- [PROBLEM DESCRIPTION] With the pictures omitted, print exactly the lines below, from the one containing "- No impact on R0/R90 cases (most common)" through the one containing "#### Community Technical Focus", and nothing else.

[INFORMATION PROVIDED — start]

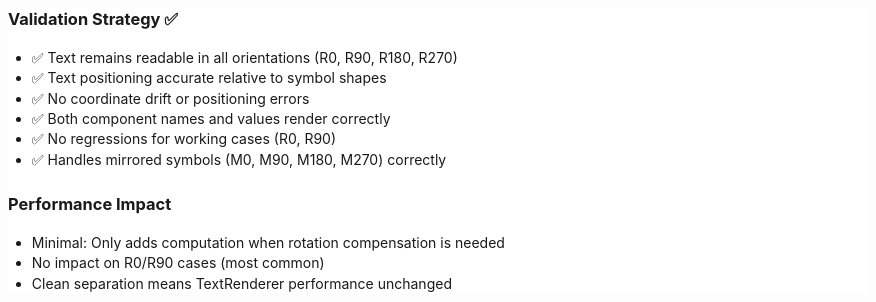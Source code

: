 ### Validation Strategy ✅

- ✅ Text remains readable in all orientations (R0, R90, R180, R270)
- ✅ Text positioning accurate relative to symbol shapes  
- ✅ No coordinate drift or positioning errors
- ✅ Both component names and values render correctly
- ✅ No regressions for working cases (R0, R90)
- ✅ Handles mirrored symbols (M0, M90, M180, M270) correctly

### Performance Impact
- Minimal: Only adds computation when rotation compensation is needed
- No impact on R0/R90 cases (most common)
- Clean separation means TextRenderer performance unchanged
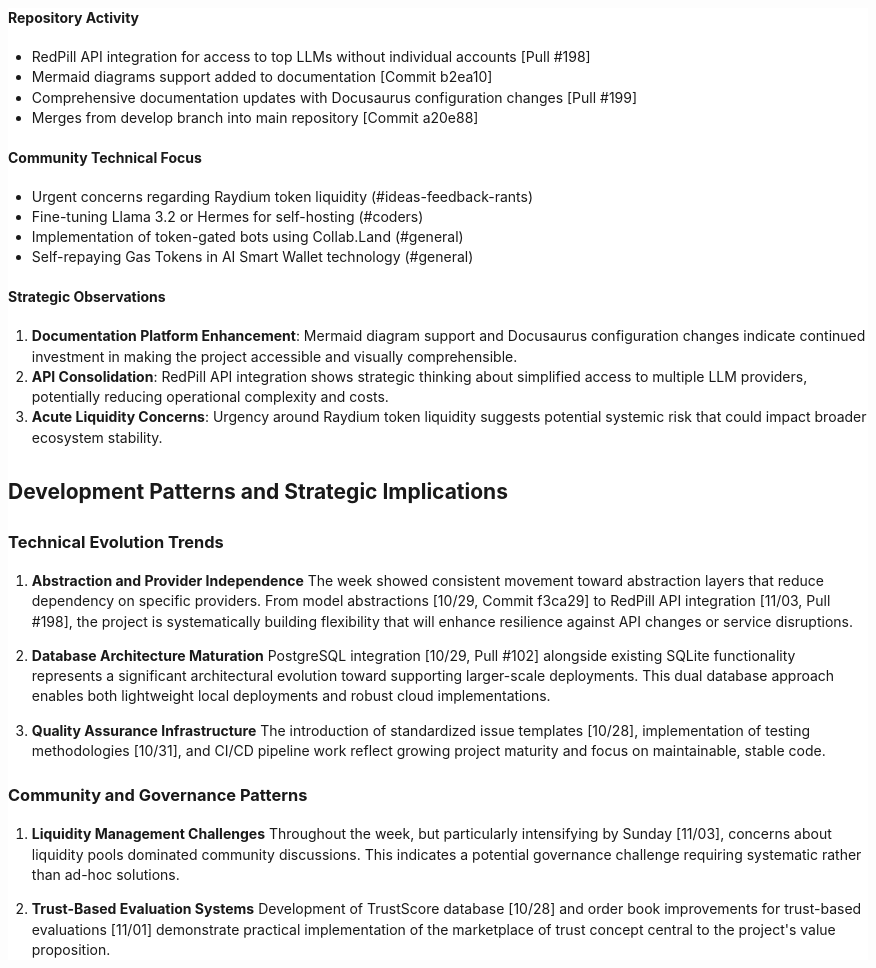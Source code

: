 #### Repository Activity

- RedPill API integration for access to top LLMs without individual accounts [Pull #198]
- Mermaid diagrams support added to documentation [Commit b2ea10]
- Comprehensive documentation updates with Docusaurus configuration changes [Pull #199]
- Merges from develop branch into main repository [Commit a20e88]

#### Community Technical Focus

- Urgent concerns regarding Raydium token liquidity (#ideas-feedback-rants)
- Fine-tuning Llama 3.2 or Hermes for self-hosting (#coders)
- Implementation of token-gated bots using Collab.Land (#general)
- Self-repaying Gas Tokens in AI Smart Wallet technology (#general)

#### Strategic Observations

1. **Documentation Platform Enhancement**: Mermaid diagram support and Docusaurus configuration changes indicate continued investment in making the project accessible and visually comprehensible.
2. **API Consolidation**: RedPill API integration shows strategic thinking about simplified access to multiple LLM providers, potentially reducing operational complexity and costs.
3. **Acute Liquidity Concerns**: Urgency around Raydium token liquidity suggests potential systemic risk that could impact broader ecosystem stability.

## Development Patterns and Strategic Implications

### Technical Evolution Trends

1. **Abstraction and Provider Independence**
   The week showed consistent movement toward abstraction layers that reduce dependency on specific providers. From model abstractions [10/29, Commit f3ca29] to RedPill API integration [11/03, Pull #198], the project is systematically building flexibility that will enhance resilience against API changes or service disruptions.

2. **Database Architecture Maturation**
   PostgreSQL integration [10/29, Pull #102] alongside existing SQLite functionality represents a significant architectural evolution toward supporting larger-scale deployments. This dual database approach enables both lightweight local deployments and robust cloud implementations.

3. **Quality Assurance Infrastructure**
   The introduction of standardized issue templates [10/28], implementation of testing methodologies [10/31], and CI/CD pipeline work reflect growing project maturity and focus on maintainable, stable code.

### Community and Governance Patterns

1. **Liquidity Management Challenges**
   Throughout the week, but particularly intensifying by Sunday [11/03], concerns about liquidity pools dominated community discussions. This indicates a potential governance challenge requiring systematic rather than ad-hoc solutions.

2. **Trust-Based Evaluation Systems**
   Development of TrustScore database [10/28] and order book improvements for trust-based evaluations [11/01] demonstrate practical implementation of the marketplace of trust concept central to the project's value proposition.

[INFORMATION PROVIDED — finish]

- [EXERCISE ANSWER]
- No impact on R0/R90 cases (most common)
- Clean separation means TextRenderer performance unchanged
Source code

: #### Repository Activity

- RedPill API integration for access to top LLMs without individual accounts [Pull #198]
- Mermaid diagrams support added to documentation [Commit b2ea10]
- Comprehensive documentation updates with Docusaurus configuration changes [Pull #199]
- Merges from develop branch into main repository [Commit a20e88]

#### Community Technical Focus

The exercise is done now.